Добровольцы, по словам Шульгина, стали превращаться в Зловольцев: "Рядом с увядающей лилией доброволия распускался буйный будяк Зловолия. Зловольцы быстро раскусили секрет деникинского царства - царства "диктатуры на словах", отсутствие той железной воли, перед которой радостным строем стоят Добрые и перед которой, скрипя зубами, склоняются Злые. Зловольцы отлично поняли, что можно безнаказанно предаваться своей природе. Что же касается третьей стихии - большого пласта, лежащего между добровольцами и зловольцами, - именно Безвольцев, то для них находилось чудное оправдание: раз начальство о нас не заботится, то мы имеем право сами о себе позаботиться. Раз Деникин не дает, надо самим взять. Как только было произнесено это слово: "самим взять", все покатилось по наклонной плоскости. Плоскость эта характеризуется двумя истинами; одной русской: "душа меру знает", а другой французской: "аппетит приходит во время еды"... И пошло. Зловольцы "ловчились", Зловольцы крали, Зловольцы грабили, Зловольцы убивали, а население, смотря на все это, горестно воздевало руки к небу: вот тебе и Добровольцы! Оно не знало, что добровольцев собственно уже нет, а есть плохо дисциплинированная армия из обыкновенных русских людей, у которых "бугор собственности" к тому же никогда не отличался чрезмерным развитием" 11 .

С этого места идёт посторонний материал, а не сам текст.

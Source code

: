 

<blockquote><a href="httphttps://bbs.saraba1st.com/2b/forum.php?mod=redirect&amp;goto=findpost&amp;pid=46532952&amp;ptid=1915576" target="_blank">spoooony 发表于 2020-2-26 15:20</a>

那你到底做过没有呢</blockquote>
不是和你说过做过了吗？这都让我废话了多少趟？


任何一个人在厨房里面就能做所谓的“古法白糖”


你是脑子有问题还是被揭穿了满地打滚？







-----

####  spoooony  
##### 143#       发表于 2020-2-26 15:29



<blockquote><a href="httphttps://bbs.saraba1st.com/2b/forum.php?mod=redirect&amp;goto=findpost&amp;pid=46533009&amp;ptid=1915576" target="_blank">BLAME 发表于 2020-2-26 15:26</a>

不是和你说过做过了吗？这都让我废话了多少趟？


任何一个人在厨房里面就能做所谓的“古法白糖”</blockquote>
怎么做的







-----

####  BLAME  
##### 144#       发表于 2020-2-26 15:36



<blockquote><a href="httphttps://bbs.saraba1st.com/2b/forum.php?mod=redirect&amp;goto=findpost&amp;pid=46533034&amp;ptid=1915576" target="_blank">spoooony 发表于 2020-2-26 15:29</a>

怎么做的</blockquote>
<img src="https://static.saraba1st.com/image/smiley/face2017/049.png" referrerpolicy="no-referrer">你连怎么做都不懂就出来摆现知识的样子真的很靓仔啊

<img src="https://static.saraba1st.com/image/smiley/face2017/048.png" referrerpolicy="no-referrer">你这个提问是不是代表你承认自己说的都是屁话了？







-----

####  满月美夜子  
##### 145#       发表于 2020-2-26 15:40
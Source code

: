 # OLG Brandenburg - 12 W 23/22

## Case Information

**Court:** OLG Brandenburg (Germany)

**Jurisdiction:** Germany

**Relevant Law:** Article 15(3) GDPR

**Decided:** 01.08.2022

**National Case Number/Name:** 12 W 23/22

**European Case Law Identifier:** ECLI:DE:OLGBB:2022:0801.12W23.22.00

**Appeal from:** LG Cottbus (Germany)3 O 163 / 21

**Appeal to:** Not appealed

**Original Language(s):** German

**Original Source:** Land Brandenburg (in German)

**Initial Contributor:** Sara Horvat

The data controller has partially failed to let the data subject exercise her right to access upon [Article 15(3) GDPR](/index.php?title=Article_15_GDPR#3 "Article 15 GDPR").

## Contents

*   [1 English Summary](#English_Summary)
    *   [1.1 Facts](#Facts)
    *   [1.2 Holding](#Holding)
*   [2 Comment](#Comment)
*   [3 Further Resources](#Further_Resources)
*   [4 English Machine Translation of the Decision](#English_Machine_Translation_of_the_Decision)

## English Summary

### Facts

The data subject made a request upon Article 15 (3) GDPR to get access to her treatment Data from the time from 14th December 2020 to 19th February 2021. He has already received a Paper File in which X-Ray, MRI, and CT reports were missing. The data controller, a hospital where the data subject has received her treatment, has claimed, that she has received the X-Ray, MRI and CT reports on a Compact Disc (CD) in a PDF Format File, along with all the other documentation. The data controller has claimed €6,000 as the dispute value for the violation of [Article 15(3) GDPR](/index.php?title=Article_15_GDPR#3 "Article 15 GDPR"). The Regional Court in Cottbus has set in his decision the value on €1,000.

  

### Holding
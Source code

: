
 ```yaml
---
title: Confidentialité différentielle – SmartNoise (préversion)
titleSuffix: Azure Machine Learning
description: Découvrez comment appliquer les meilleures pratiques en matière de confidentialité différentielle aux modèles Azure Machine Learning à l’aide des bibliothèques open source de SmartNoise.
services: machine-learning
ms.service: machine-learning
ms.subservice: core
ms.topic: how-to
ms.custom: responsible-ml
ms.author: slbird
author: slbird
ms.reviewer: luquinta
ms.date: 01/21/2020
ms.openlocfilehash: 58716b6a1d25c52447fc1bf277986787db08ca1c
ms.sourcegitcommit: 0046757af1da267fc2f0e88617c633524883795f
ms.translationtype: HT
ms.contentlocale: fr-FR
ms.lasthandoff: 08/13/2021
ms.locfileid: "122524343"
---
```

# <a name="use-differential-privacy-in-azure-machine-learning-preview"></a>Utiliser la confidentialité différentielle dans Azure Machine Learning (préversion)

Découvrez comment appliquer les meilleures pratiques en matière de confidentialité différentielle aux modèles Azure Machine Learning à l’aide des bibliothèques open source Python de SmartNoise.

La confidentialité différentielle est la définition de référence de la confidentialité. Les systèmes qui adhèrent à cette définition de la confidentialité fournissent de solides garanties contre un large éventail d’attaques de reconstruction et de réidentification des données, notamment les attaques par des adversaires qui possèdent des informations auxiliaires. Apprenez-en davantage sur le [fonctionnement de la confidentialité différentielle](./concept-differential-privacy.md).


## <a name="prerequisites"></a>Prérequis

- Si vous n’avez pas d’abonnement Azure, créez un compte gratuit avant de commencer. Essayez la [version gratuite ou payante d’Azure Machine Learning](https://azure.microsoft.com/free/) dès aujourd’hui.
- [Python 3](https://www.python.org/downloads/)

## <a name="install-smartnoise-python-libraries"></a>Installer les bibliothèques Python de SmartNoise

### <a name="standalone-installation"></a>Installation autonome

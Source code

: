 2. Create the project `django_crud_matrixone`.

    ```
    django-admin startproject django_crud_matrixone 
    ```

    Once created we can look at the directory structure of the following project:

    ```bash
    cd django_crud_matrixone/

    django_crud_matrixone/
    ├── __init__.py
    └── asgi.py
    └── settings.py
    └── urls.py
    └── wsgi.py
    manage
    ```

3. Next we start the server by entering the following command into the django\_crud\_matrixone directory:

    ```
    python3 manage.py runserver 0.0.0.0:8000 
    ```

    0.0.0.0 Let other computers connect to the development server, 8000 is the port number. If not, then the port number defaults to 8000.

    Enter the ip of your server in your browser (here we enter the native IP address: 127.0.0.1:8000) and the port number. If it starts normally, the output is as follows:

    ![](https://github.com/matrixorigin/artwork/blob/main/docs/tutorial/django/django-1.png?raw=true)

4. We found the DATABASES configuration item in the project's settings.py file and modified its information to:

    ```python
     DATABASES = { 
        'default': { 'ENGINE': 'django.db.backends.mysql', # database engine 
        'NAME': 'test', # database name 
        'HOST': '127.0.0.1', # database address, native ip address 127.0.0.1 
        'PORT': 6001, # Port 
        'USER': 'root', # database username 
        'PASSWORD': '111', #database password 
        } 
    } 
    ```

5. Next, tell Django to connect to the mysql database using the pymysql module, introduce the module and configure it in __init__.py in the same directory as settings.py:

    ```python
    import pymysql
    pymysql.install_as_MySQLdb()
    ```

Белые перестали быть белыми, и в этом причина их поражения. К тому же контрреволюция, как считал Шульгин, не смогла выдвинуть ни одного нового имени ни в области военной, ни в области гражданского управления: "новых людей нет, а старых и мало и пали они духом" 12 .

Уже в эмиграции Шульгин писал, детализируя предыдущее утверждение: "В этом и была наша трагедия. Ведь революция произошла именно потому, что человеческий Stoff (материал.- нем. - А.П.), составлявший государственную ткань, не выдержал и лопнул. И вот теперь из этих клочков, из лоскутков невыдержавшего материала приходилось отстраивать заново российское государство. Если бы еще была уверенность, что клочки Stoff`а за время революции улучшились в смысле добротности. Так ведь нет. В массе они скорее ухудшились. Хотя и поумнели политически, но нравственно еще более разболтались" 13 . Вместе с тем Шульгин отмечал: "Да, наш путь казался славным тогда... Через короткое время он стал только "крестным", тяжелым, но слава отлетела. Все равно... Пройдут большие годы, и слава вернется... Потому что при всех наших недостатках мы все-таки оказались из того штофа, который нельзя было "скотом бессловесным" вести на бойню: мы не пошли, мы взялись за винтовки и дали "бой"... Нас победили, но мы отстояли свое право называться людьми... В этом наша слава, и ее воздадут нам потомки" 14 .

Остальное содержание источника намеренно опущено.